We consider RSI overbought when it is above 70.

Let’s continue with the CRWD chart. The price makes it to point C, which is a higher high than the previous high at B.

Unconfirmed RSI Divergence

Can we say that there is a second RSI divergence?

Not yet.

While it is true that C is higher than B, it is not a confirmed peak.

We don’t know if it will still keep going up, and whether RSI will still keep going up.

Wait a day or two when we get a couple of down candles before confirming that C is a peak.

And at that peak, RSI peaked as well.

But the peak of the RSI is lower than its previous RSI peak.

It is a confirmed RSI divergence.

Going short again here would have worked out well also.

CRWD now is in a confirmed downtrend with lower highs and lower lows.

The 20-day simple moving average had just crossed below the 50-day moving average.

Do you see another RSI divergence?

RSI Divergence In A Downtrend

Yes, there is. Because CRWD is now in a downtrend, we draw a trendline on the price chart from the valley of point D to the valley of point E.

The price is making a lower low (as it should when down trending).
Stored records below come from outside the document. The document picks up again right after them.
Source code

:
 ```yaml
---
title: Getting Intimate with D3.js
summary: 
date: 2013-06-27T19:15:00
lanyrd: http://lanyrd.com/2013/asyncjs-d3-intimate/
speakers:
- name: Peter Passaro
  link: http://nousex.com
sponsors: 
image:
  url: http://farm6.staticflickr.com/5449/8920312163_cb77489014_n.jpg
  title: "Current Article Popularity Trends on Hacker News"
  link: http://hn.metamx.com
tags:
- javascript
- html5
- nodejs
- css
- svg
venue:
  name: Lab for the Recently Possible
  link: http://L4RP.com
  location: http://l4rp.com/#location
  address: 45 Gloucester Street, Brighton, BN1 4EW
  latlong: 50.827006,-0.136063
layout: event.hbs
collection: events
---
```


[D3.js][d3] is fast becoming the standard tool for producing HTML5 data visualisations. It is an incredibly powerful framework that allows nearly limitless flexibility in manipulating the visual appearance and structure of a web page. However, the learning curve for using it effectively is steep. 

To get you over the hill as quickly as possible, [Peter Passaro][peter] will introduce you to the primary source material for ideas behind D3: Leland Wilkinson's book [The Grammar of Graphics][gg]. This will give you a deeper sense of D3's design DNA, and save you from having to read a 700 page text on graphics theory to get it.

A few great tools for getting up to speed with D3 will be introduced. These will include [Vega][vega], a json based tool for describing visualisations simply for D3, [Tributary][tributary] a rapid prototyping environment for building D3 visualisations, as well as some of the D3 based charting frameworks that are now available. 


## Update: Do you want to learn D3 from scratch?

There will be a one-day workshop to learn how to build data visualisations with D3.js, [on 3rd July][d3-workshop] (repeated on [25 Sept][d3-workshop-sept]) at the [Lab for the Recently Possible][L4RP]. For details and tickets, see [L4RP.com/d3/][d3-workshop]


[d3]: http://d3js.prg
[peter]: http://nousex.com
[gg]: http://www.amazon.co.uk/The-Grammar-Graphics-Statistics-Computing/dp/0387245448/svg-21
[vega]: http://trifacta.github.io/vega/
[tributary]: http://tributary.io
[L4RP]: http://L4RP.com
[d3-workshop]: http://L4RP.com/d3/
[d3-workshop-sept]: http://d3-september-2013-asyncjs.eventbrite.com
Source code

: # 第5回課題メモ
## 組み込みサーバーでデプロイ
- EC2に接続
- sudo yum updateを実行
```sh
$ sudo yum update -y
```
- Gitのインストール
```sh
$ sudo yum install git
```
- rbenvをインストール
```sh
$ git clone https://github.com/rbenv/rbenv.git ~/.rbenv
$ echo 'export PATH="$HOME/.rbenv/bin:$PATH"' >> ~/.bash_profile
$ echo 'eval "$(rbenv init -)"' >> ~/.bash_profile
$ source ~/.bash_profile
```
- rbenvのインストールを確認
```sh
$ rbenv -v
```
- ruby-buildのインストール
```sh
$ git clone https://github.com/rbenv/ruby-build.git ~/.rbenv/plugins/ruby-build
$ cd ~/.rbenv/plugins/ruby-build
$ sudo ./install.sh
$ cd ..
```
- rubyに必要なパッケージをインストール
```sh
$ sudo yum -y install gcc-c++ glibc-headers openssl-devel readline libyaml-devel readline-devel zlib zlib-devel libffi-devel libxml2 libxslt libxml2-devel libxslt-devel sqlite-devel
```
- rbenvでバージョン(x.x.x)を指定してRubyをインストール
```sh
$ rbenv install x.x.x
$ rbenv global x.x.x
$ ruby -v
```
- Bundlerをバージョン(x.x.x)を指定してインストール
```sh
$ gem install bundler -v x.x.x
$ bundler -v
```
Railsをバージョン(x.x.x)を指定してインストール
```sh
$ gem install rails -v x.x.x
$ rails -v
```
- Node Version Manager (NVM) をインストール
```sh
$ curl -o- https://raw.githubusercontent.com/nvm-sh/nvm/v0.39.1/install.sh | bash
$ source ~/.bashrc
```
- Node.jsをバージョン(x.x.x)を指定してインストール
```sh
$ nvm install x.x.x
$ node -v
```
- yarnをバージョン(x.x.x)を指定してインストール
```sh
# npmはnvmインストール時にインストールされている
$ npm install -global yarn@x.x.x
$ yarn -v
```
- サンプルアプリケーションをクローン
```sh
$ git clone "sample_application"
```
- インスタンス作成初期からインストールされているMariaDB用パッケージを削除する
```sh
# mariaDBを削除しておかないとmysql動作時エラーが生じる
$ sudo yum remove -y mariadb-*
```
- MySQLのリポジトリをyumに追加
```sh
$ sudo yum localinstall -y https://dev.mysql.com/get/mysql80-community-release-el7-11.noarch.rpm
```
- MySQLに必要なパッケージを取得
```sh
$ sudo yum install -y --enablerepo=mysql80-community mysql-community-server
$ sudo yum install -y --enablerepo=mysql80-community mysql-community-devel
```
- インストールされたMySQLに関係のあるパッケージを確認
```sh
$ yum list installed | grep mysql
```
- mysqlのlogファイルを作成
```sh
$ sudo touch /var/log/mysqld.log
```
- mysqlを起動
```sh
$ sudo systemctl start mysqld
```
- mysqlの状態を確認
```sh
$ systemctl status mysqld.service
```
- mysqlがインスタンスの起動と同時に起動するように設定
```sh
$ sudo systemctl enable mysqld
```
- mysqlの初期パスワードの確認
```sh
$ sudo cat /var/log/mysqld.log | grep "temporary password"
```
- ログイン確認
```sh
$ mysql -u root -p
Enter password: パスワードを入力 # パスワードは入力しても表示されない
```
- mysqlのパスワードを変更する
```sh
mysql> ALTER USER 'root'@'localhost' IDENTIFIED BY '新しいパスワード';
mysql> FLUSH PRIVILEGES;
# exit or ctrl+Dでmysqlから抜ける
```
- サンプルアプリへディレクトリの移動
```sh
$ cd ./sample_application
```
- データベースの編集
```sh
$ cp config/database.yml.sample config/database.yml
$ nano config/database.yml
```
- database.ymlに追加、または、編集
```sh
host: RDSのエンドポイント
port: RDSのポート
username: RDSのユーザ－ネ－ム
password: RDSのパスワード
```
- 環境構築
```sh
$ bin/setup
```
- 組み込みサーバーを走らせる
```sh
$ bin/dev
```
However, the corresponding valley on the RSI is not making a lower low.

It is not confirming the price move. In fact, RSI is making a higher low instead of a lower low. This is moving contrary to price.
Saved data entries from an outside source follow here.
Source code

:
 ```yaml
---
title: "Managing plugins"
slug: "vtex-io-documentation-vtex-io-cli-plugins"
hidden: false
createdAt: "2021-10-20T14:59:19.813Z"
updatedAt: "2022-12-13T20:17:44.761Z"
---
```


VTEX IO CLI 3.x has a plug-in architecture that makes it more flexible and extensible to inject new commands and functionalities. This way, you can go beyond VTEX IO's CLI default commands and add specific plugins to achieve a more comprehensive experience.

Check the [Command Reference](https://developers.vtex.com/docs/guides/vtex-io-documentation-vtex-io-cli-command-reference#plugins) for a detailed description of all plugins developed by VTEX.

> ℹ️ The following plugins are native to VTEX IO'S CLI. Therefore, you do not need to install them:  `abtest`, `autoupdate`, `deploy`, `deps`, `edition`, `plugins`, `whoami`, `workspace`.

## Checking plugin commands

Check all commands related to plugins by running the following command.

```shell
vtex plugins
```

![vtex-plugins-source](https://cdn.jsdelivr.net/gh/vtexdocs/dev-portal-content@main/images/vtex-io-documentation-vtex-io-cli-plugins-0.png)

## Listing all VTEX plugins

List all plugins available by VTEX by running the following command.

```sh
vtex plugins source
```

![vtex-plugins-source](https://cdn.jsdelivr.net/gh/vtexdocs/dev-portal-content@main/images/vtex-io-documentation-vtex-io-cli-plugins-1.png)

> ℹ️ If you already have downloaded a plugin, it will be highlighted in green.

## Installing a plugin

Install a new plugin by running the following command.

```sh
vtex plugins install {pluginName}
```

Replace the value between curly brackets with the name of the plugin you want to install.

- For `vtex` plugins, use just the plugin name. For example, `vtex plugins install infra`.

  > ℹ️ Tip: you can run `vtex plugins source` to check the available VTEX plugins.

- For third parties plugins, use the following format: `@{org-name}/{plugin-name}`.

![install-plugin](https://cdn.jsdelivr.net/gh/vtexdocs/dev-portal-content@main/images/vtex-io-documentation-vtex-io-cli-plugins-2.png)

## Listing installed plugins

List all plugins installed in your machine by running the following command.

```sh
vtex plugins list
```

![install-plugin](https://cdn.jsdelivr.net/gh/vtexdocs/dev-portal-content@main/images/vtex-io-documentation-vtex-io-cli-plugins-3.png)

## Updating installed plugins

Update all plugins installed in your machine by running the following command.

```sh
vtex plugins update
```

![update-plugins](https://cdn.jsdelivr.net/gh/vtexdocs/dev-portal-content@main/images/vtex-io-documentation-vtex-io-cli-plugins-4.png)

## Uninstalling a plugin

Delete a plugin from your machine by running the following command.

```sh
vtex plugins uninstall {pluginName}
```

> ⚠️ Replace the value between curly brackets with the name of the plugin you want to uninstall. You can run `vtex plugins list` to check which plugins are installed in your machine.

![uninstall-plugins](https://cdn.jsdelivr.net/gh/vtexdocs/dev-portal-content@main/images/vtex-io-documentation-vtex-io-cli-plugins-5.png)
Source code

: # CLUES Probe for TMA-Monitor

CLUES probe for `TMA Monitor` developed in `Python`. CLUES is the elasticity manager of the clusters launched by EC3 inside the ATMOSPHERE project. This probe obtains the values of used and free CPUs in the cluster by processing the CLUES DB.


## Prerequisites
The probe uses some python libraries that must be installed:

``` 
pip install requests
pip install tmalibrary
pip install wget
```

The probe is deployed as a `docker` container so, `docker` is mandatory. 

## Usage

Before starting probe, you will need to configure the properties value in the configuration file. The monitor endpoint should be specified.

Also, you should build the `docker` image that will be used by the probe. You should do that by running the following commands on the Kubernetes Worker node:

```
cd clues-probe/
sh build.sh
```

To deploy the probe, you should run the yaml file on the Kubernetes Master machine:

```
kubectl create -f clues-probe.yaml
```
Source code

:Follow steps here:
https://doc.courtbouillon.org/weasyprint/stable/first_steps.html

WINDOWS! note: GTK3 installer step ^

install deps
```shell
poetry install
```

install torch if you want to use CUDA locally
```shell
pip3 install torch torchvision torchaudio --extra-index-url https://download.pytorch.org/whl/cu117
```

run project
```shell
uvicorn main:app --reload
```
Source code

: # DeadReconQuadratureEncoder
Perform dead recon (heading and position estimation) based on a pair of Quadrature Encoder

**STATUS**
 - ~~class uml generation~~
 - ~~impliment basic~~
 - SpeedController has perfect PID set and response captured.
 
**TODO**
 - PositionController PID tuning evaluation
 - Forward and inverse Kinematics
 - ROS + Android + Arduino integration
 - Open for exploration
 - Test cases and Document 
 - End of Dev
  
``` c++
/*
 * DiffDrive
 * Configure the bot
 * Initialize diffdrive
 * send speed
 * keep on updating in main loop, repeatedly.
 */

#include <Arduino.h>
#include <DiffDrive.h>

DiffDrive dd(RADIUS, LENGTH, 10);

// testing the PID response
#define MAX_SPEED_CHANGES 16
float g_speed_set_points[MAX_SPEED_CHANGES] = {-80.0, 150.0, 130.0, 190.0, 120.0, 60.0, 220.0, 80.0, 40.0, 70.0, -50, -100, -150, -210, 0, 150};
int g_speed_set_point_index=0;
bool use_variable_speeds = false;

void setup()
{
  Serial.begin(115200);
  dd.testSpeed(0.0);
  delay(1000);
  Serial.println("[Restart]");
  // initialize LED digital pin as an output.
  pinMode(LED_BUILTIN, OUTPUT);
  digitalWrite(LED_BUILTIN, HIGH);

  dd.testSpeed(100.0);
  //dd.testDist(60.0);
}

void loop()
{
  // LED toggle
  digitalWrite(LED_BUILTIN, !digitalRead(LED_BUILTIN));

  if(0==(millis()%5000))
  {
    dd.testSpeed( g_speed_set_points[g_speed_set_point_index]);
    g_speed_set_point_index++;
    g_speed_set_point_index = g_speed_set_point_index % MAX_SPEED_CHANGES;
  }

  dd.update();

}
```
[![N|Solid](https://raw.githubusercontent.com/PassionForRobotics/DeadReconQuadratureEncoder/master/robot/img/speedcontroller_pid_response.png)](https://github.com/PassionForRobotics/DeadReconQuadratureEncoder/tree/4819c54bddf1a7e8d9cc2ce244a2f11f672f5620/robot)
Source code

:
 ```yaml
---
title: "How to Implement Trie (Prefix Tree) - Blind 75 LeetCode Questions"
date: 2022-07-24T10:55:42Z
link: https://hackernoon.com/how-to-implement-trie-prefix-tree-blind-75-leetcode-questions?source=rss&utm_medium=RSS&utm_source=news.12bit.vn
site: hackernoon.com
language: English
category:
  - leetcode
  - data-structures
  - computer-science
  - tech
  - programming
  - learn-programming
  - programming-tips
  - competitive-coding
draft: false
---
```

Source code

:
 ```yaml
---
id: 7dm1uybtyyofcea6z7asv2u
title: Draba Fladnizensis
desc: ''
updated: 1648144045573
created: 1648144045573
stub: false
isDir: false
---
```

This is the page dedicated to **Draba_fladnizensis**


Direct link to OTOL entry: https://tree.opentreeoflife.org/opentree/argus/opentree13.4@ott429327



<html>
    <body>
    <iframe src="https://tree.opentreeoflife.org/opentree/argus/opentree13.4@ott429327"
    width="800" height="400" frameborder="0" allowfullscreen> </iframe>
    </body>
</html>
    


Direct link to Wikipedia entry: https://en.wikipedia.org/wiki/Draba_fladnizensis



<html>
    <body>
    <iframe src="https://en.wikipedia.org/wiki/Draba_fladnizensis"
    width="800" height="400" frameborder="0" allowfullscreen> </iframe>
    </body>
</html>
The downtrend is slowing and losing momentum.

Furthermore, point F of the RSI is in over-sold condition (RSI lower than 30).

Going long after seeing the gap up with the green candle seen on the rightmost edge of the chart would have done well.

RSI Divergence With A Double-Bottom Reversal Pattern

Below we see Salesforce (CRM) producing a W double-bottom pattern with two equal valley lows.

However, the corresponding valley lows in the RSI are up-trending. RSI is showing divergence and has one valley in an oversold condition.

The bullish green candle that broke above the top of the W double-bottom would be a good location for an investor to go long.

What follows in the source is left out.